Harvey Newcomb has written many books on the formation of godly character geared mostly toward young adults and I've found his works to be most helpful. His book "How to be a Lady" is a gem! Some girls might balk at the idea of having a man tell her what is acceptable or not in womanly character. But if you think about it, we get perks from learning from the wise men in our lives; we see it from their perspective and gain insight that we may not have learned from another woman. I am by no means saying that the advice of other women should be rejected! But to take the inspired advice from godly men is nothing to be frowned upon.

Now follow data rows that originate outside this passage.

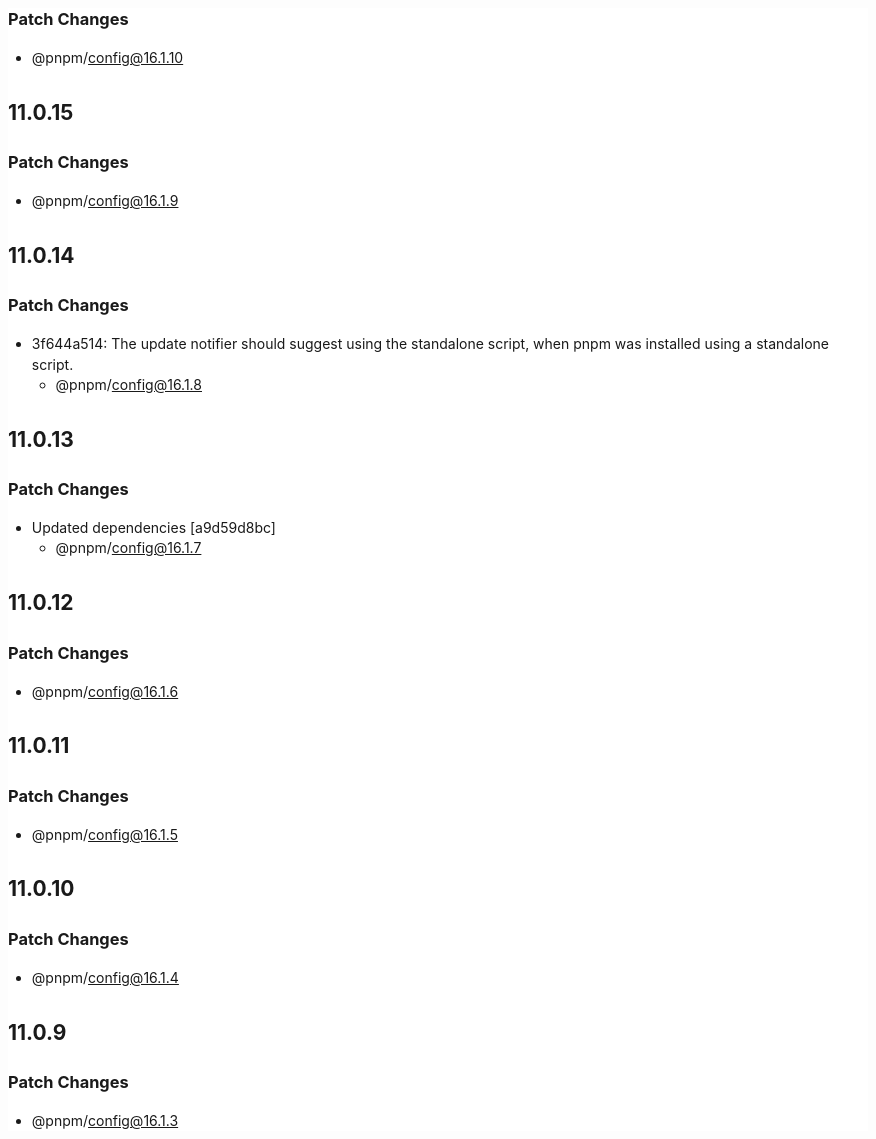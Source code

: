 ### Patch Changes

- @pnpm/config@16.1.10

## 11.0.15

### Patch Changes

- @pnpm/config@16.1.9

## 11.0.14

### Patch Changes

- 3f644a514: The update notifier should suggest using the standalone script, when pnpm was installed using a standalone script.
  - @pnpm/config@16.1.8

## 11.0.13

### Patch Changes

- Updated dependencies [a9d59d8bc]
  - @pnpm/config@16.1.7

## 11.0.12

### Patch Changes

- @pnpm/config@16.1.6

## 11.0.11

### Patch Changes

- @pnpm/config@16.1.5

## 11.0.10

### Patch Changes

- @pnpm/config@16.1.4

## 11.0.9

### Patch Changes

- @pnpm/config@16.1.3
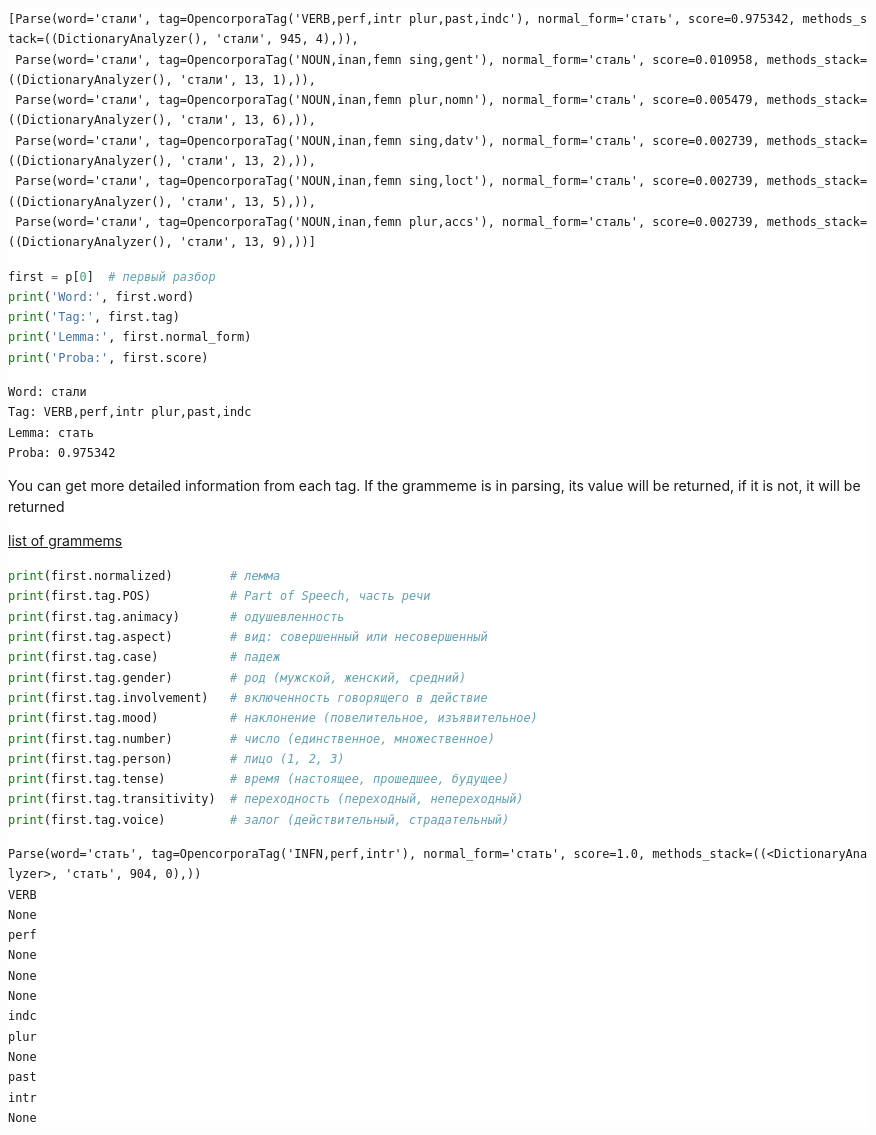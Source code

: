


    [Parse(word='стали', tag=OpencorporaTag('VERB,perf,intr plur,past,indc'), normal_form='стать', score=0.975342, methods_stack=((DictionaryAnalyzer(), 'стали', 945, 4),)),
     Parse(word='стали', tag=OpencorporaTag('NOUN,inan,femn sing,gent'), normal_form='сталь', score=0.010958, methods_stack=((DictionaryAnalyzer(), 'стали', 13, 1),)),
     Parse(word='стали', tag=OpencorporaTag('NOUN,inan,femn plur,nomn'), normal_form='сталь', score=0.005479, methods_stack=((DictionaryAnalyzer(), 'стали', 13, 6),)),
     Parse(word='стали', tag=OpencorporaTag('NOUN,inan,femn sing,datv'), normal_form='сталь', score=0.002739, methods_stack=((DictionaryAnalyzer(), 'стали', 13, 2),)),
     Parse(word='стали', tag=OpencorporaTag('NOUN,inan,femn sing,loct'), normal_form='сталь', score=0.002739, methods_stack=((DictionaryAnalyzer(), 'стали', 13, 5),)),
     Parse(word='стали', tag=OpencorporaTag('NOUN,inan,femn plur,accs'), normal_form='сталь', score=0.002739, methods_stack=((DictionaryAnalyzer(), 'стали', 13, 9),))]




```python
first = p[0]  # первый разбор
print('Word:', first.word)
print('Tag:', first.tag)
print('Lemma:', first.normal_form)
print('Proba:', first.score)
```

    Word: стали
    Tag: VERB,perf,intr plur,past,indc
    Lemma: стать
    Proba: 0.975342


You can get more detailed information from each tag. If the grammeme is in parsing, its value will be returned, if it is not, it will be returned

[list of grammems](https://pymorphy2.readthedocs.io/en/latest/user/grammemes.html)


```python
print(first.normalized)        # лемма
print(first.tag.POS)           # Part of Speech, часть речи
print(first.tag.animacy)       # одушевленность
print(first.tag.aspect)        # вид: совершенный или несовершенный
print(first.tag.case)          # падеж
print(first.tag.gender)        # род (мужской, женский, средний)
print(first.tag.involvement)   # включенность говорящего в действие
print(first.tag.mood)          # наклонение (повелительное, изъявительное)
print(first.tag.number)        # число (единственное, множественное)
print(first.tag.person)        # лицо (1, 2, 3)
print(first.tag.tense)         # время (настоящее, прошедшее, будущее)
print(first.tag.transitivity)  # переходность (переходный, непереходный)
print(first.tag.voice)         # залог (действительный, страдательный)
```

    Parse(word='стать', tag=OpencorporaTag('INFN,perf,intr'), normal_form='стать', score=1.0, methods_stack=((<DictionaryAnalyzer>, 'стать', 904, 0),))
    VERB
    None
    perf
    None
    None
    None
    indc
    plur
    None
    past
    intr
    None
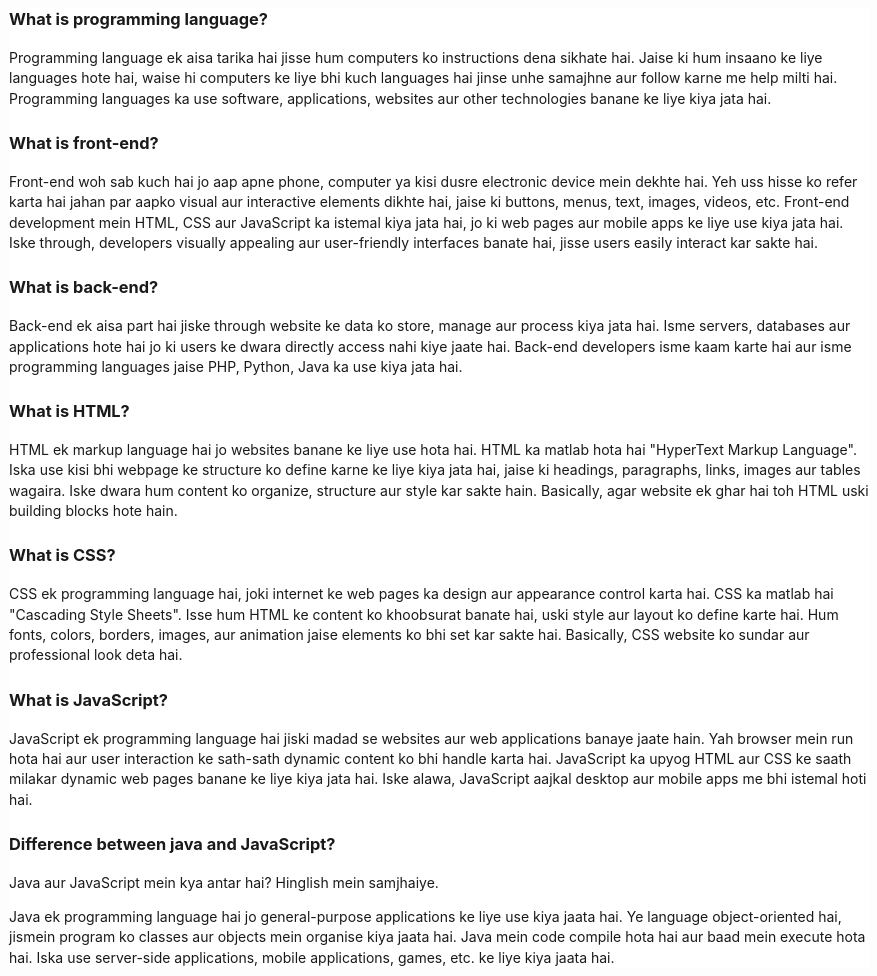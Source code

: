 ### What is programming language?   
Programming language ek aisa tarika hai jisse hum computers ko instructions dena sikhate hai. Jaise ki hum insaano ke liye languages hote hai, waise hi computers ke liye bhi kuch languages hai jinse unhe samajhne aur follow karne me help milti hai. Programming languages ka use software, applications, websites aur other technologies banane ke liye kiya jata hai.


### What is front-end?  
Front-end woh sab kuch hai jo aap apne phone, computer ya kisi dusre electronic device mein dekhte hai. Yeh uss hisse ko refer karta hai jahan par aapko visual aur interactive elements dikhte hai, jaise ki buttons, menus, text, images, videos, etc. Front-end development mein HTML, CSS aur JavaScript ka istemal kiya jata hai, jo ki web pages aur mobile apps ke liye use kiya jata hai. Iske through, developers visually appealing aur user-friendly interfaces banate hai, jisse users easily interact kar sakte hai.


### What is back-end?  
Back-end ek aisa part hai jiske through website ke data ko store, manage aur process kiya jata hai. Isme servers, databases aur applications hote hai jo ki users ke dwara directly access nahi kiye jaate hai. Back-end developers isme kaam karte hai aur isme programming languages jaise PHP, Python, Java ka use kiya jata hai.


### What is HTML?  
HTML ek markup language hai jo websites banane ke liye use hota hai. HTML ka matlab hota hai "HyperText Markup Language". Iska use kisi bhi webpage ke structure ko define karne ke liye kiya jata hai, jaise ki headings, paragraphs, links, images aur tables wagaira. Iske dwara hum content ko organize, structure aur style kar sakte hain. Basically, agar website ek ghar hai toh HTML uski building blocks hote hain.


### What is CSS?  
CSS ek programming language hai, joki internet ke web pages ka design aur appearance control karta hai. CSS ka matlab hai "Cascading Style Sheets". Isse hum HTML ke content ko khoobsurat banate hai, uski style aur layout ko define karte hai. Hum fonts, colors, borders, images, aur animation jaise elements ko bhi set kar sakte hai. Basically, CSS website ko sundar aur professional look deta hai.


### What is JavaScript?  
JavaScript ek programming language hai jiski madad se websites aur web applications banaye jaate hain. Yah browser mein run hota hai aur user interaction ke sath-sath dynamic content ko bhi handle karta hai. JavaScript ka upyog HTML aur CSS ke saath milakar dynamic web pages banane ke liye kiya jata hai. Iske alawa, JavaScript aajkal desktop aur mobile apps me bhi istemal hoti hai.


### Difference between java and JavaScript?  
Java aur JavaScript mein kya antar hai? Hinglish mein samjhaiye.

Java ek programming language hai jo general-purpose applications ke liye use kiya jaata hai. Ye language object-oriented hai, jismein program ko classes aur objects mein organise kiya jaata hai. Java mein code compile hota hai aur baad mein execute hota hai. Iska use server-side applications, mobile applications, games, etc. ke liye kiya jaata hai.
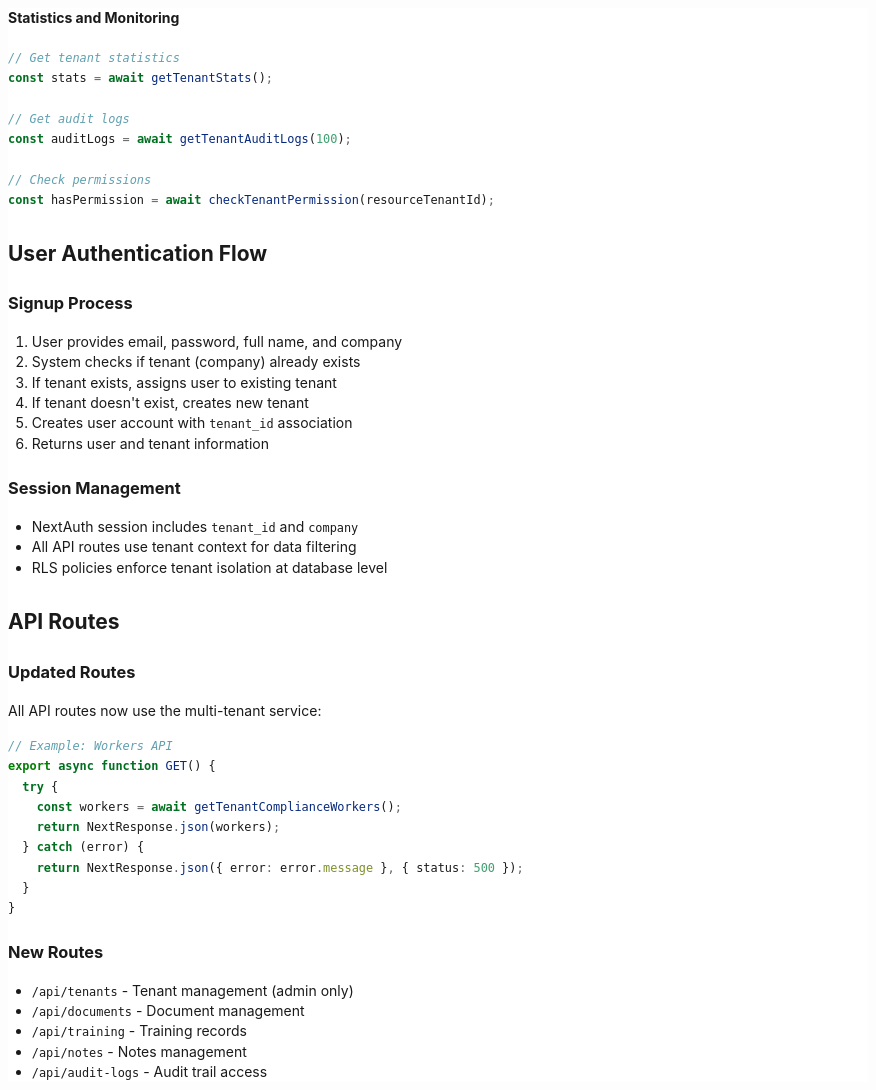#### Statistics and Monitoring
```typescript
// Get tenant statistics
const stats = await getTenantStats();

// Get audit logs
const auditLogs = await getTenantAuditLogs(100);

// Check permissions
const hasPermission = await checkTenantPermission(resourceTenantId);
```

## User Authentication Flow

### Signup Process
1. User provides email, password, full name, and company
2. System checks if tenant (company) already exists
3. If tenant exists, assigns user to existing tenant
4. If tenant doesn't exist, creates new tenant
5. Creates user account with `tenant_id` association
6. Returns user and tenant information

### Session Management
- NextAuth session includes `tenant_id` and `company`
- All API routes use tenant context for data filtering
- RLS policies enforce tenant isolation at database level

## API Routes

### Updated Routes
All API routes now use the multi-tenant service:

```typescript
// Example: Workers API
export async function GET() {
  try {
    const workers = await getTenantComplianceWorkers();
    return NextResponse.json(workers);
  } catch (error) {
    return NextResponse.json({ error: error.message }, { status: 500 });
  }
}
```

### New Routes
- `/api/tenants` - Tenant management (admin only)
- `/api/documents` - Document management
- `/api/training` - Training records
- `/api/notes` - Notes management
- `/api/audit-logs` - Audit trail access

I encourage you to read any of Harvey Newcomb's books. They are all excellent to encourage Christian character!

And finally, Elisabeth Elliot's wonderfully written biography of Amy Carmichael. Now, for years I had heard the name of Amy Carmichael repeated in many places like our conferences and Bible studies and I always wondered who she actually was. Recently, I have opened the pages of Elisabeth Elliot's captivating account and now I understand what all the "fuss" was about :) "A Chance to Die" has actually been a life-shaping book for me. Amy's willingness to follow the Lord's call at any cost has challenged me and her warrior mind-set has called me to arms! Will you answer the call?